As a lecturer and researcher, going on my seventh year now, I have experienced being imprecise in class. It was in those first years that I felt the surge of insecurity, thinking about the possibility that after admitting not knowing, students would question my credibility altogether.

But this risk is always, always undermined by the fact that the best ways to learn is to admit not knowing. After lectures, I learn more than I knew before, because students are willing to contribute what they know into the framework that I've introduced. The classroom becomes an interaction, a dynamic, instead of a linear process of knowledge transfer (and what is knowledge, anyway, if not continually challenged).

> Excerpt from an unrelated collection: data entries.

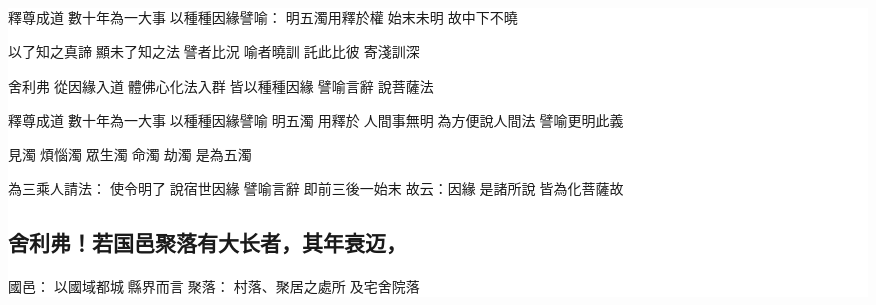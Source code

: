 釋尊成道
數十年為一大事
以種種因緣譬喻：
明五濁用釋於權
始末未明
故中下不曉

以了知之真諦
顯未了知之法
譬者比況
喻者曉訓
託此比彼
寄淺訓深

舍利弗
從因緣入道
體佛心化法入群
皆以種種因緣
譬喻言辭
說菩薩法

釋尊成道
數十年為一大事
以種種因緣譬喻
明五濁
用釋於
人間事無明
為方便說人間法
譬喻更明此義

見濁
煩惱濁
眾生濁
命濁
劫濁
是為五濁

為三乘人請法：
使令明了
說宿世因緣
譬喻言辭
即前三後一始末
故云：因緣
是諸所說
皆為化菩薩故

## 舍利弗！若国邑聚落有大长者，其年衰迈，


國邑：
以國域都城
縣界而言
聚落：
村落、聚居之處所
及宅舍院落
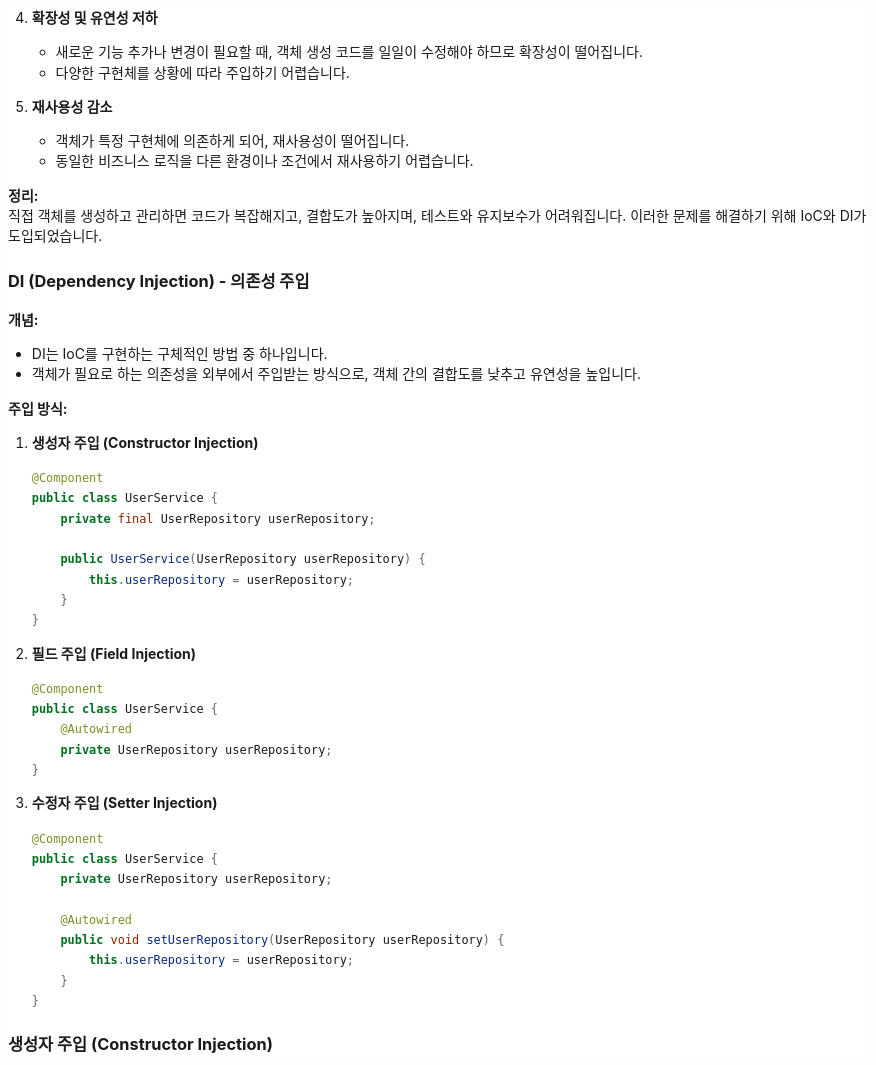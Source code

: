 4. **확장성 및 유연성 저하**
   - 새로운 기능 추가나 변경이 필요할 때, 객체 생성 코드를 일일이 수정해야 하므로 확장성이 떨어집니다.
   - 다양한 구현체를 상황에 따라 주입하기 어렵습니다.

5. **재사용성 감소**
   - 객체가 특정 구현체에 의존하게 되어, 재사용성이 떨어집니다.
   - 동일한 비즈니스 로직을 다른 환경이나 조건에서 재사용하기 어렵습니다.

**정리:**  
직접 객체를 생성하고 관리하면 코드가 복잡해지고, 결합도가 높아지며, 테스트와 유지보수가 어려워집니다. 이러한 문제를 해결하기 위해 IoC와 DI가 도입되었습니다.


### DI (Dependency Injection) - 의존성 주입

**개념:**
- DI는 IoC를 구현하는 구체적인 방법 중 하나입니다.
- 객체가 필요로 하는 의존성을 외부에서 주입받는 방식으로, 객체 간의 결합도를 낮추고 유연성을 높입니다.

**주입 방식:**
1. **생성자 주입 (Constructor Injection)**
   ```java
   @Component
   public class UserService {
       private final UserRepository userRepository;
       
       public UserService(UserRepository userRepository) {
           this.userRepository = userRepository;
       }
   }
   ```

2. **필드 주입 (Field Injection)**
   ```java
   @Component
   public class UserService {
       @Autowired
       private UserRepository userRepository;
   }
   ```

3. **수정자 주입 (Setter Injection)**
   ```java
   @Component
   public class UserService {
       private UserRepository userRepository;
       
       @Autowired
       public void setUserRepository(UserRepository userRepository) {
           this.userRepository = userRepository;
       }
   }
   ```

### 생성자 주입 (Constructor Injection)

And afterwards, seeing hands rising at the end of a lecture becomes gratifying. That those textbook science goes beyond the classroom, to everyday life, to how we handle personal and social trials. That a thought could generate a string of questions, furthermore shining light on other issues and finding answers is why I think human beings began thinking in the first place.

We should all consider ourselves students, because the best of mentality is one that allows mistake - and learns from them. It's how we better ourselves, develop our potentials and come out sharper.

After all, the moment we think we know it all is the moment we stop learning - which makes it the moment we're officially ignorant.